Catheter‐based closure of atrial septal defects in the oval fossa with the Amplatzer® device in patients in their first or second year of life

Objective: To assess feasibility, safety, and efficacy of the use of Amplatzer® occluders in closure of atrial septal defects (ASD) in children in the first 2 years of life. Background: Although scattered reports on such closure have been published, no agreement consists on the policy. Methods: In 654 patients of all ages, closure was achieved in 632 (96.6%). Data were analyzed retrospectively in all 71 children where an attempt had been made to close the ASD before their second birthday. Results: Median age and body weight were 17.2 months (range 3.9–23.8) and 10.0 kg (range 3.8–14.5), respectively. Median fluoroscopy time was 13.6 min and median device size 15 mm. Successful closure was achieved in 68 children (95.8%). Three times the procedure was aborted: in one, the device repeatedly straddled the septum; in the other two, a small left atrium restricted the movement of the left‐sided disc.
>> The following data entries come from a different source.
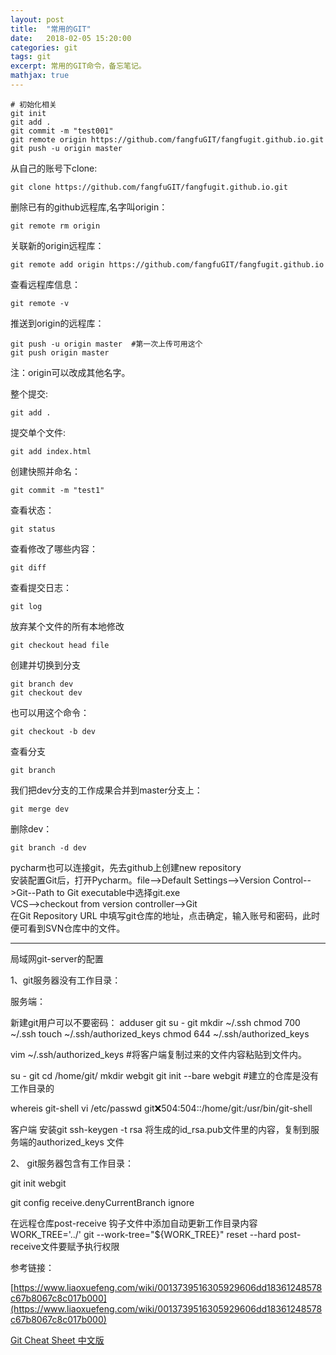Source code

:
 ```yaml
---
layout: post
title:  "常用的GIT"
date:   2018-02-05 15:20:00
categories: git
tags: git
excerpt: 常用的GIT命令，备忘笔记。
mathjax: true
---
```


```
# 初始化相关
git init
git add .
git commit -m "test001"
git remote origin https://github.com/fangfuGIT/fangfugit.github.io.git
git push -u origin master
```

从自己的账号下clone:
```
git clone https://github.com/fangfuGIT/fangfugit.github.io.git
```
删除已有的github远程库,名字叫origin：
```
git remote rm origin
```
关联新的origin远程库：
```
git remote add origin https://github.com/fangfuGIT/fangfugit.github.io
```
查看远程库信息：
```
git remote -v
```
推送到origin的远程库：
```
git push -u origin master  #第一次上传可用这个
git push origin master
```
注：origin可以改成其他名字。

整个提交:
```
git add .
```
提交单个文件:
```
git add index.html
```
创建快照并命名：
```
git commit -m "test1"
```
查看状态：
```
git status
```
查看修改了哪些内容：
```
git diff
```
查看提交日志：
```
git log
```
放弃某个文件的所有本地修改
```
git checkout head file 
```
创建并切换到分支
```
git branch dev
git checkout dev
```
也可以用这个命令：
```
git checkout -b dev
```
查看分支
```
git branch
```
我们把dev分支的工作成果合并到master分支上：
```
git merge dev
```
删除dev：
```
git branch -d dev
```

pycharm也可以连接git，先去github上创建new repository   
安装配置Git后，打开Pycharm。file-->Default Settings-->Version Control-->Git--Path to Git executable中选择git.exe   
VCS-->checkout from version controller-->Git   
在Git Repository URL 中填写git仓库的地址，点击确定，输入账号和密码，此时便可看到SVN仓库中的文件。   


-------------------
局域网git-server的配置   

1、git服务器没有工作目录：   

服务端：

新建git用户可以不要密码：
adduser git
su - git
mkdir ~/.ssh
chmod 700 ~/.ssh
touch ~/.ssh/authorized_keys 
chmod 644 ~/.ssh/authorized_keys

vim ~/.ssh/authorized_keys   #将客户端复制过来的文件内容粘贴到文件内。

su - git
cd /home/git/
mkdir webgit
git init --bare webgit    #建立的仓库是没有工作目录的

whereis git-shell
vi /etc/passwd
    git:x:504:504::/home/git:/usr/bin/git-shell

客户端
安装git
ssh-keygen -t rsa
将生成的id_rsa.pub文件里的内容，复制到服务端的authorized_keys 文件


2、 git服务器包含有工作目录：

git init webgit

git config receive.denyCurrentBranch ignore

在远程仓库post-receive 钩子文件中添加自动更新工作目录内容
WORK_TREE='../'
git  --work-tree="${WORK_TREE}" reset --hard
post-receive文件要赋予执行权限





参考链接：

[https://www.liaoxuefeng.com/wiki/0013739516305929606dd18361248578c67b8067c8c017b000](https://www.liaoxuefeng.com/wiki/0013739516305929606dd18361248578c67b8067c8c017b000)

[Git Cheat Sheet 中文版](http://blog.csdn.net/github_37515447/article/details/56840610)

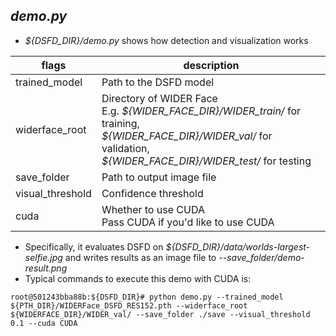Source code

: ## *demo.py*

* *\${DSFD_DIR}/demo.py* shows how detection and visualization works

| flags            | description                                                  |
| ---------------- | ------------------------------------------------------------ |
| trained_model    | Path to the DSFD model                                       |
| widerface_root   | Directory of WIDER Face<br />E.g. *\${WIDER_FACE_DIR}/WIDER_train/* for training, <br />*\${WIDER_FACE_DIR}/WIDER_val/* for validation, <br />*\${WIDER_FACE_DIR}/WIDER_test/* for testing |
| save_folder      | Path to output image file                                    |
| visual_threshold | Confidence threshold                                         |
| cuda             | Whether to use CUDA<br />Pass CUDA if you'd like to use CUDA |

* Specifically, it evaluates DSFD on *\${DSFD_DIR}/data/worlds-largest-selfie.jpg* and writes results as an image file to *--save_folder/demo-result.png*
* Typical commands to execute this demo with CUDA is:

```
root@501243bba88b:${DSFD_DIR}# python demo.py --trained_model ${PTH_DIR}/WIDERFace_DSFD_RES152.pth --widerface_root ${WIDERFACE_DIR}/WIDER_val/ --save_folder ./save --visual_threshold 0.1 --cuda CUDA
```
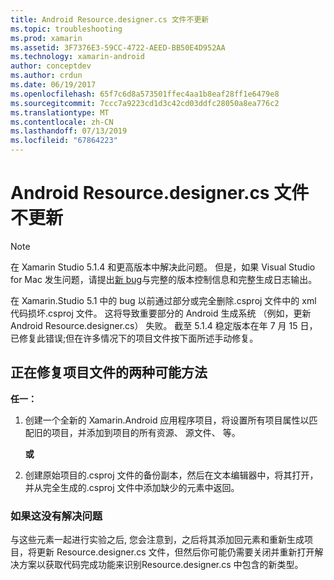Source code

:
 ```yaml
---
title: Android Resource.designer.cs 文件不更新
ms.topic: troubleshooting
ms.prod: xamarin
ms.assetid: 3F7376E3-59CC-4722-AEED-BB50E4D952AA
ms.technology: xamarin-android
author: conceptdev
ms.author: crdun
ms.date: 06/19/2017
ms.openlocfilehash: 65f7c6d8a573501ffec4aa1b8eaf28ff1e6479e8
ms.sourcegitcommit: 7ccc7a9223cd1d3c42cd03ddfc28050a8ea776c2
ms.translationtype: MT
ms.contentlocale: zh-CN
ms.lasthandoff: 07/13/2019
ms.locfileid: "67864223"
---
```

# <a name="my-android-resourcedesignercs-file-will-not-update"></a>Android Resource.designer.cs 文件不更新

> [!NOTE]
> 在 Xamarin Studio 5.1.4 和更高版本中解决此问题。 但是，如果 Visual Studio for Mac 发生问题，请提出[新 bug](~/cross-platform/troubleshooting/questions/howto-file-bug.md)与完整的版本控制信息和完整生成日志输出。

在 Xamarin.Studio 5.1 中的 bug 以前通过部分或完全删除.csproj 文件中的 xml 代码损坏.csproj 文件。 这将导致重要部分的 Android 生成系统 （例如，更新 Android Resource.designer.cs） 失败。 截至 5.1.4 稳定版本在年 7 月 15 日，已修复此错误;但在许多情况下的项目文件按下面所述手动修复。


## <a name="two-possible-approaches-to-fixing-up-the-project-file"></a>正在修复项目文件的两种可能方法

**任一：**

1. 创建一个全新的 Xamarin.Android 应用程序项目，将设置所有项目属性以匹配旧的项目，并添加到项目的所有资源、 源文件、 等。

   **或**

2. 创建原始项目的.csproj 文件的备份副本，然后在文本编辑器中，将其打开，并从完全生成的.csproj 文件中添加缺少的元素中返回。

### <a name="if-this-does-not-solve-the-problem"></a>如果这没有解决问题

与这些元素一起进行实验之后, 您会注意到，之后将其添加回元素和重新生成项目，将更新 Resource.designer.cs 文件，但然后你可能仍需要关闭并重新打开解决方案以获取代码完成功能来识别Resource.designer.cs 中包含的新类型。 
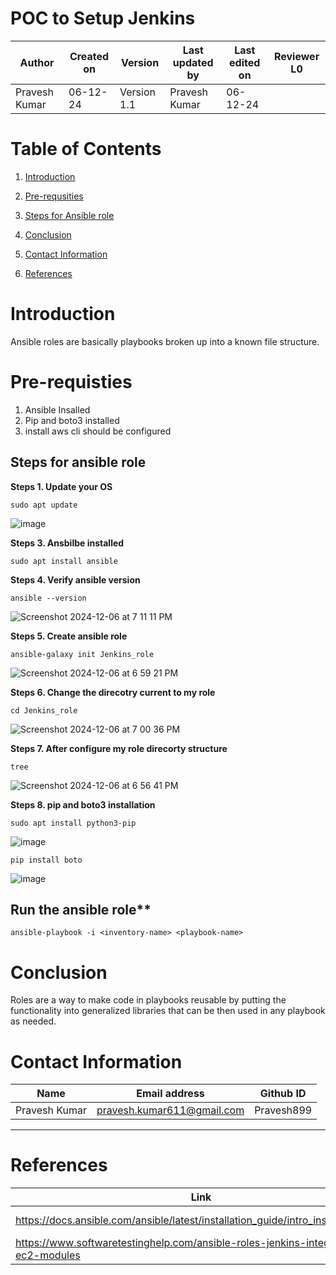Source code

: 
# **POC to Setup Jenkins**

| **Author** | **Created on** | **Version** | **Last updated by** | **Last edited on** | **Reviewer L0** |
|------------|-------------|-----------|--------------|-------------|-----------|
| Pravesh Kumar | 06-12-24 | Version 1.1 | Pravesh Kumar | 06-12-24 |  |


# **Table of Contents**

1.  [Introduction](#introduction)

2.  [Pre-requsities](#pre-requisties)

3.  [Steps for Ansible role](#steps-for-ansible-role)

4.  [Conclusion](#conculsion)

5.  [Contact Information](#contact-information)

6. [References](#references)

 
 
 # Introduction

Ansible roles are basically playbooks broken up into a known file structure.


 # Pre-requisties
 1. Ansible Insalled
 2. Pip and boto3 installed
 3. install aws cli should be configured


## Steps for ansible role

**Steps 1. Update your OS**
```
sudo apt update
```
![image](https://github.com/user-attachments/assets/d7736006-9474-4307-8cc3-a7eb3bdd07d5)

**Steps 3. Ansbilbe installed**
```
sudo apt install ansible
```

**Steps 4. Verify ansible version**

```
ansible --version
```
![Screenshot 2024-12-06 at 7 11 11 PM](https://github.com/user-attachments/assets/4a49dfd9-2041-46f7-bb47-6a972e524275)



**Steps 5. Create ansible role** 

```
ansible-galaxy init Jenkins_role
```
![Screenshot 2024-12-06 at 6 59 21 PM](https://github.com/user-attachments/assets/75b3f8ce-4251-4f9c-9ae4-c79a469837e8)



**Steps 6. Change the direcotry current to my role**
```
cd Jenkins_role
```
![Screenshot 2024-12-06 at 7 00 36 PM](https://github.com/user-attachments/assets/ca46cc2a-bf3b-4a25-8ee0-71c5e745c984)


**Steps 7. After configure my role direcorty structure**
```
tree
```
![Screenshot 2024-12-06 at 6 56 41 PM](https://github.com/user-attachments/assets/7bcc2a48-c45e-43ce-bb62-815769064168)



**Steps 8. pip and boto3 installation**
```
sudo apt install python3-pip
```
![image](https://github.com/user-attachments/assets/3619b1aa-9259-4be3-80dc-14ff4015cc2d)

```
pip install boto
```

![image](https://github.com/user-attachments/assets/382c2609-6922-4e77-8ae0-306803add6d0)


## Run the ansible role**
```
ansible-playbook -i <inventory-name> <playbook-name>
``` 
# Conclusion
Roles are a way to make code in playbooks reusable by putting the functionality into generalized libraries that can be then used in any playbook as needed.

# Contact Information

| **Name** | **Email address**            | **Github ID**
|----------|-------------------------------|-------------------|
| Pravesh Kumar    |  pravesh.kumar611@gmail.com           | Pravesh899 |

---

# References

| **Link** | **Description** |
|----------------------------------------------------|--------------------|
| https://docs.ansible.com/ansible/latest/installation_guide/intro_installation.html | Ansible Installation |
| https://www.softwaretestinghelp.com/ansible-roles-jenkins-integration-ec2-modules | Ansible role for jenkins |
One device embolized and was reimplanted after retrieval. One infant with multiple disorders died 6 days after closure from acute sepsis probably unrelated to the procedure. No other complications occurred. Only trivial shunts closing with time were registered during follow‐up. Symptomatic patients profited markedly from closure. Conclusion: The results and complications of ASD closure with the Amplatzer® device in patients in their first 2 years of life compare favorably with procedures in older patients, provided that the size of the septum and the dimensions in the left atrium are taken into consideration when selecting the size of the device. © 2009 Wiley‐Liss, Inc.